Se hacía cargo perfectamente de por qué no se había convertido en centro de excursiones habitual aquel sitio. El escenario, de otro lado prodigioso, rechazaba los típicos huevos hervidos de los excursionistas, sus ensaladas, sus naranjas, las bromas más o menos finas que seguían a las meriendas. El paisaje había cambiado. Quizás hubiese resultado más humano y acogedor de no haberse dejado guiar tal fielmente la señora Llewellyn-Smythe de su fantasía. Le habría venido bien la supresión de su especial atmósfera. ¡Ah! Pero la señora Llewellyn-Smythe no se contentaba con cualquier cosa. Era una dama ambiciosa y, por añadidura, muy rica.

Poirot pensó por un momento en los testamentos… Pensó en los testamentos que solían hacer las mujeres acaudaladas; reparó en las numerosas mentiras que circulaban en torno a los documentos de tal carácter redactados por las mujeres ricas; enumeró los diversos sitios en que las mujeres de dinero escondían sus testamentos; se esforzó por imaginarse la manera de reflexionar de un falsificador: indudablemente, el testamento aquél había sido una pura falsedad. El señor Fullerton era un abogado precavido y competente. Estaba seguro de eso. Era de los abogados que aconsejaban lealmente a sus clientes, que les sugerían un camino a seguir cuando se veras existía una salida para su problema.
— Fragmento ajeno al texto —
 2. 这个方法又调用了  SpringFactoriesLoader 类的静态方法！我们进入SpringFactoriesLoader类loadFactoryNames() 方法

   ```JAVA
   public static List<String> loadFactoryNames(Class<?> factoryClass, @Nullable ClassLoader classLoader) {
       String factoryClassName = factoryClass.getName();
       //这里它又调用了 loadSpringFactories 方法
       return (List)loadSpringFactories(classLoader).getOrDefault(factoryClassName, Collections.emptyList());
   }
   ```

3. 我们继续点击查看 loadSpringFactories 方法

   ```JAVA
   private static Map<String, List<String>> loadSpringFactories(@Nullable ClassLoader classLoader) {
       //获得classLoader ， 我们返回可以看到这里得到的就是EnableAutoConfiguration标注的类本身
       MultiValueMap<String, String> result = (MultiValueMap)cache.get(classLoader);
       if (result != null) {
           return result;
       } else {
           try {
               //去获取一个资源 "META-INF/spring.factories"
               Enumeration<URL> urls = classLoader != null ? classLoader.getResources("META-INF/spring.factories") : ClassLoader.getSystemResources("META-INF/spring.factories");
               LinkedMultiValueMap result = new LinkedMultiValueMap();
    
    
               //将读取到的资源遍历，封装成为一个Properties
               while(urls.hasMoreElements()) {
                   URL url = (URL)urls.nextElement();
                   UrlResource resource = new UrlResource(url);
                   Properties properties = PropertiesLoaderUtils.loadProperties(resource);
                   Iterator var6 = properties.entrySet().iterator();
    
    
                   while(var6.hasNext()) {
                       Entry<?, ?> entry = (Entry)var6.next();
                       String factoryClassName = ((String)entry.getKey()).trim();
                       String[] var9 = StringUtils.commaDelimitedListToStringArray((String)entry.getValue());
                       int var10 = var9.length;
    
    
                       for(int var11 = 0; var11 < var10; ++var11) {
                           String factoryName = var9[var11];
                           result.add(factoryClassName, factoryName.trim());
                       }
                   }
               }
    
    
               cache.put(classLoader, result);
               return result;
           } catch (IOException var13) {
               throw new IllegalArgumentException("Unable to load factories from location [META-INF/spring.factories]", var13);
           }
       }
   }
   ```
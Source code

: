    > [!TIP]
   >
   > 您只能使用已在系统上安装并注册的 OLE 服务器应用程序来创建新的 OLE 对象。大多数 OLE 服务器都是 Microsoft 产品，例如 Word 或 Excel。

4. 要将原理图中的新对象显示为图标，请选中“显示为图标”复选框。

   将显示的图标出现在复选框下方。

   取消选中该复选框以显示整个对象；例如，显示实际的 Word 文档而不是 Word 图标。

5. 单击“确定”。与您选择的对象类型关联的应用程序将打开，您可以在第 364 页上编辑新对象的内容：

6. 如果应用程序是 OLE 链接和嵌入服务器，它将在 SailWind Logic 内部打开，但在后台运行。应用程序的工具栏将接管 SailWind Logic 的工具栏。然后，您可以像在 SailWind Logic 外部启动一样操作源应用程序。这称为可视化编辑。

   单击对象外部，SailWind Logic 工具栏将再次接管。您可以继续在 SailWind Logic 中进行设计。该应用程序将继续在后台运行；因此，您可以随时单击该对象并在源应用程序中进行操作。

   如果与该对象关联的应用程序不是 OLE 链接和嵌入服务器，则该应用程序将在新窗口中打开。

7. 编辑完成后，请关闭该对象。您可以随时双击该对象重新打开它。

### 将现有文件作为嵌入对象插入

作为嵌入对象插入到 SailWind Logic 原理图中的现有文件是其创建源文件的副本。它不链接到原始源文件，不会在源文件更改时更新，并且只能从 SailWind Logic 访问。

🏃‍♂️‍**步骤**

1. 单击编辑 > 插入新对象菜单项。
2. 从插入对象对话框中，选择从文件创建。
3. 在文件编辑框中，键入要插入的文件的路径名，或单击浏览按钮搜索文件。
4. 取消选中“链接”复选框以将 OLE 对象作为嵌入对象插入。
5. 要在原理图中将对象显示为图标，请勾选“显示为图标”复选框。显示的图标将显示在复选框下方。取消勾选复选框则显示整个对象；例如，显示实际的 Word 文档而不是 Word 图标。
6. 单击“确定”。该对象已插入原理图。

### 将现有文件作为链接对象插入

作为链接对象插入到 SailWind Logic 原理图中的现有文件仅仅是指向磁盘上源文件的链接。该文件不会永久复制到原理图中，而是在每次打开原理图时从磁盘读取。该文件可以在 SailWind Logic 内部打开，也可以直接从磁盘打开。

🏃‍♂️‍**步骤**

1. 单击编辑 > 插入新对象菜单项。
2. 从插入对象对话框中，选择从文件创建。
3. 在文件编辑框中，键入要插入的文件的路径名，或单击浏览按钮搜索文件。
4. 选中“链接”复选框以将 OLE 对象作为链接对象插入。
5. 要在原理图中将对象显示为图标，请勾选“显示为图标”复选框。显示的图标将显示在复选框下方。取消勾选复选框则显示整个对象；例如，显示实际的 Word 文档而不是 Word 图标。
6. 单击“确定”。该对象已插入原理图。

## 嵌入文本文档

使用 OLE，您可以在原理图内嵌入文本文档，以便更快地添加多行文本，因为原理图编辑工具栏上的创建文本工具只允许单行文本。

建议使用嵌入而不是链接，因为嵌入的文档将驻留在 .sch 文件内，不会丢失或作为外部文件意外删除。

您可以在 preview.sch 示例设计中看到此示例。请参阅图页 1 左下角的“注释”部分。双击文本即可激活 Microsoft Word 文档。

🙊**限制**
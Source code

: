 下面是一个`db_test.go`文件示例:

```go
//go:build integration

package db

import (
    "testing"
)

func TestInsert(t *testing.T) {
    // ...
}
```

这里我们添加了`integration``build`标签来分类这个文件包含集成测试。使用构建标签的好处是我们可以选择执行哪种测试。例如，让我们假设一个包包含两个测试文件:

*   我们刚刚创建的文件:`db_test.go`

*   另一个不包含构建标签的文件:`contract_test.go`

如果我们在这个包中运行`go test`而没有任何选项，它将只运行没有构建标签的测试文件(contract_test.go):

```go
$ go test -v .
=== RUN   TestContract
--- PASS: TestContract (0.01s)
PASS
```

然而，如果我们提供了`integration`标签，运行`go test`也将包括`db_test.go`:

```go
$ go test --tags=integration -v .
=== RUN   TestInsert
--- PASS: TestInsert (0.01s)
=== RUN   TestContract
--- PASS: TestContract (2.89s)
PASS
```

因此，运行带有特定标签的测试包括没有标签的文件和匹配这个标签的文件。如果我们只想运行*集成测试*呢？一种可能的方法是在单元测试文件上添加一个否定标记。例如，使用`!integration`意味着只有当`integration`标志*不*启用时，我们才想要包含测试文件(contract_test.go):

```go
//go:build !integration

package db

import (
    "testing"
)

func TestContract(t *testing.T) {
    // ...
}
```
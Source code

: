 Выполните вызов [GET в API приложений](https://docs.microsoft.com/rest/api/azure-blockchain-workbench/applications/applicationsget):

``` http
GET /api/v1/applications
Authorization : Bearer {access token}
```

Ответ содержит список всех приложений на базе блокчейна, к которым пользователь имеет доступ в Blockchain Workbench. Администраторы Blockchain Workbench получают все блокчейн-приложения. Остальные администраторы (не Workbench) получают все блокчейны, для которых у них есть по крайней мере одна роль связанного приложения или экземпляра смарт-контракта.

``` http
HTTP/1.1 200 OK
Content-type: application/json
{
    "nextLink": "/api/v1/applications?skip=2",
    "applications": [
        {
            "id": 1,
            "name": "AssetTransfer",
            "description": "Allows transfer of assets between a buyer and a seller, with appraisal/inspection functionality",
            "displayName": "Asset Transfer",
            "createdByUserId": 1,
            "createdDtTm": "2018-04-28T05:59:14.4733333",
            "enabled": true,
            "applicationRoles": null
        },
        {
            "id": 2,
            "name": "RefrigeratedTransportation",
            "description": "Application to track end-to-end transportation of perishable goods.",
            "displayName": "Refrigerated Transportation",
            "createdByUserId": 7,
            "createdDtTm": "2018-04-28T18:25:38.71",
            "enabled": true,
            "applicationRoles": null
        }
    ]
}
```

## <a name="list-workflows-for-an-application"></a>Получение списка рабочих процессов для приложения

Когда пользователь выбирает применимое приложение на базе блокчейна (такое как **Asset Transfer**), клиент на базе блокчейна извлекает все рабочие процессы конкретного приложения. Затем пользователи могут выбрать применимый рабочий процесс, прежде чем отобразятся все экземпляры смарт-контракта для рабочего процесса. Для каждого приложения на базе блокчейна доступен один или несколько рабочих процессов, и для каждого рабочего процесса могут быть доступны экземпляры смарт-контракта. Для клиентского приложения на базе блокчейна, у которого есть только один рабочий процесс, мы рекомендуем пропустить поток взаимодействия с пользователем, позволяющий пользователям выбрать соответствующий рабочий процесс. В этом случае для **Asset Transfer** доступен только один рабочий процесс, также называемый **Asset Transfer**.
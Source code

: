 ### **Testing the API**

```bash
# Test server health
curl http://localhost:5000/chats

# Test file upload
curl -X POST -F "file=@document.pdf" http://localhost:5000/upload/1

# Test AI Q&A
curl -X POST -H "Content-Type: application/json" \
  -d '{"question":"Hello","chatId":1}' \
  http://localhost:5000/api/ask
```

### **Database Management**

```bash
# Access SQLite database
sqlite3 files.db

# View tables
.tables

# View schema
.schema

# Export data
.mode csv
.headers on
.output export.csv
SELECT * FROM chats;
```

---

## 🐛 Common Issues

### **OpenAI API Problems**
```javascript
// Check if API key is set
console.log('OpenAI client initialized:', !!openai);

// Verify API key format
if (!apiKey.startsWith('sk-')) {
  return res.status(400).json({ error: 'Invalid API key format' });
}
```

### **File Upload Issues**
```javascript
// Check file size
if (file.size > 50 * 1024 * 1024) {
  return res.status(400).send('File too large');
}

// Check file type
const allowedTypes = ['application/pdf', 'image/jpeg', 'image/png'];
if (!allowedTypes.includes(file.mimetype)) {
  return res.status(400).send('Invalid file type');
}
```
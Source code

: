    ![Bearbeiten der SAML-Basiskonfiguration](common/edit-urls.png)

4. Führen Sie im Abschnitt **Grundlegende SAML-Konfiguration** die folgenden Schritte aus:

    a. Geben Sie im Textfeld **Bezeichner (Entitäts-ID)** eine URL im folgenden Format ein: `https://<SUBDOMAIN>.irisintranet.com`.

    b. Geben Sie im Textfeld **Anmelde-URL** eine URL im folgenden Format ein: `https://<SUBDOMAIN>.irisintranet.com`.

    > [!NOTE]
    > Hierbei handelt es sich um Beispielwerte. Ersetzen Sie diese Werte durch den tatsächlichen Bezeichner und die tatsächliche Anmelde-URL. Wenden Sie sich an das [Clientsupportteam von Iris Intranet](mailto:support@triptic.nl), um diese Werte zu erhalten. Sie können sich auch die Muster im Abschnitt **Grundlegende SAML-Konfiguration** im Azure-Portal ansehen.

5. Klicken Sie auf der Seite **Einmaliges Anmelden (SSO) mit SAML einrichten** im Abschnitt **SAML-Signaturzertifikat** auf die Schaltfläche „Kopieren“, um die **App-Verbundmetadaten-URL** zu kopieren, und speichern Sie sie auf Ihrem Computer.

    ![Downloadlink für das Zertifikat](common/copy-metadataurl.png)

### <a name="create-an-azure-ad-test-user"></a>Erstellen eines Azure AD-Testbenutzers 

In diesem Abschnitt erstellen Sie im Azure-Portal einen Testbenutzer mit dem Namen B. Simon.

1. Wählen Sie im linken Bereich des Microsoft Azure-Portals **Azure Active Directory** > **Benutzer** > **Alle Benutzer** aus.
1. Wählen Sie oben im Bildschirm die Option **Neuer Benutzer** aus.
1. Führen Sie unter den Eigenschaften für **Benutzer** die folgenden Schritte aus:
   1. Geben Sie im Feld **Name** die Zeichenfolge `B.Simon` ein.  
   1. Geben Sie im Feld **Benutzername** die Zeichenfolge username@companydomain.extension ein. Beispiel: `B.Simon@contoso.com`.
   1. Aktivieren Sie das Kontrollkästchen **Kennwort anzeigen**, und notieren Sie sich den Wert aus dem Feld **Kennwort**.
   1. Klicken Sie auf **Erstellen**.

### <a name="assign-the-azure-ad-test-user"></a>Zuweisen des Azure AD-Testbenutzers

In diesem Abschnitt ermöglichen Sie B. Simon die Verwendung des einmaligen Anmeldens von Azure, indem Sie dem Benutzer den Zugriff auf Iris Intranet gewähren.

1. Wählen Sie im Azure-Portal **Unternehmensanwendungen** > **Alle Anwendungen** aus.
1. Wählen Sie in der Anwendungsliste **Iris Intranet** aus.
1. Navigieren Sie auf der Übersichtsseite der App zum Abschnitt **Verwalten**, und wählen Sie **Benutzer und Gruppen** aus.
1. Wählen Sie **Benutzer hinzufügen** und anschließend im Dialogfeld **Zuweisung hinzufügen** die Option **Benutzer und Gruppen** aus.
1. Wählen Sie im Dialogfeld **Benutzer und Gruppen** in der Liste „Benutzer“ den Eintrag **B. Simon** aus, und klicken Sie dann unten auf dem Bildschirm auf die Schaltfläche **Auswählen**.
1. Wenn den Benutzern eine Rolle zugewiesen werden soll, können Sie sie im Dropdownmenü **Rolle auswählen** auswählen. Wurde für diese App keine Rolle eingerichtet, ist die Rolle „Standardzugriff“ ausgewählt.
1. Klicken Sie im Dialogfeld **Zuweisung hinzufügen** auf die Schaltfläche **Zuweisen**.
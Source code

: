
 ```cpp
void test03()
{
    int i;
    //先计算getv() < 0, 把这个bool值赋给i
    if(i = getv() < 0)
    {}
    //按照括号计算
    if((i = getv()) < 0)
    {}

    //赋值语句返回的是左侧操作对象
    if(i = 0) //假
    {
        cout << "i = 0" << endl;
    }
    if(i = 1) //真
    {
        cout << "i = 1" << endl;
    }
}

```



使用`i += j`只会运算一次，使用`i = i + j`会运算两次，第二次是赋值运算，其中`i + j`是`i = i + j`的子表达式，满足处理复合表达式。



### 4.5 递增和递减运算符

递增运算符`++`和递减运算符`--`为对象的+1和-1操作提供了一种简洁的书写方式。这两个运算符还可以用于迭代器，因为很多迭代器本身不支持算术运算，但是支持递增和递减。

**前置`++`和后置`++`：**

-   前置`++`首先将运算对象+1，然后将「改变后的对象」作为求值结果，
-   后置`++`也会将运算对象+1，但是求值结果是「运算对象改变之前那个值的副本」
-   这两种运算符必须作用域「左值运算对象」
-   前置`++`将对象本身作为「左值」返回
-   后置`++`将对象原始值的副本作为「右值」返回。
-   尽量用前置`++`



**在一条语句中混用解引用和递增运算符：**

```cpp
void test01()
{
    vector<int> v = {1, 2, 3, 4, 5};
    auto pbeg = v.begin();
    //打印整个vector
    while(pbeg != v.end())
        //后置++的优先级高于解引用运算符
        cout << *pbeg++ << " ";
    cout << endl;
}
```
Dobló una curva del sendero experimentando la sensación momentáneamente de que sus pies tenían más importancia que sus especulaciones. ¿Estaba siguiendo un atajo para llegar cuanto antes a la casa del superintendente Spence o no? Estaba avanzando en línea recta, desde luego, pero en la carretera principal sus pies lo habrían pasado mejor. El sendero en cuestión no se hallaba alfombrado por ninguna capa de césped. Presentaba la dureza de la piedra. Hacía pensar en un vestigio escondido de la antigua cantera.

De pronto, se detuvo.

Enfrente de él divisó dos figuras. Sentado en un saliente rocoso, contempló a Michael Garfield. Tenía un bloc de papel sobre las rodillas y estaba dibujando, concentrando enteramente su atención en la labor que tenía entre manos. A escasa distancia de él, de pie junto a un pequeño y rumoroso arroyo, se encontraba Miranda Butler. Hércules Poirot se olvidó por completo de sus pies, olvidó los trastornos del cuerpo humano y se recreó en el bello espectáculo que pueden ofrecer dos seres humanos bien conjuntados.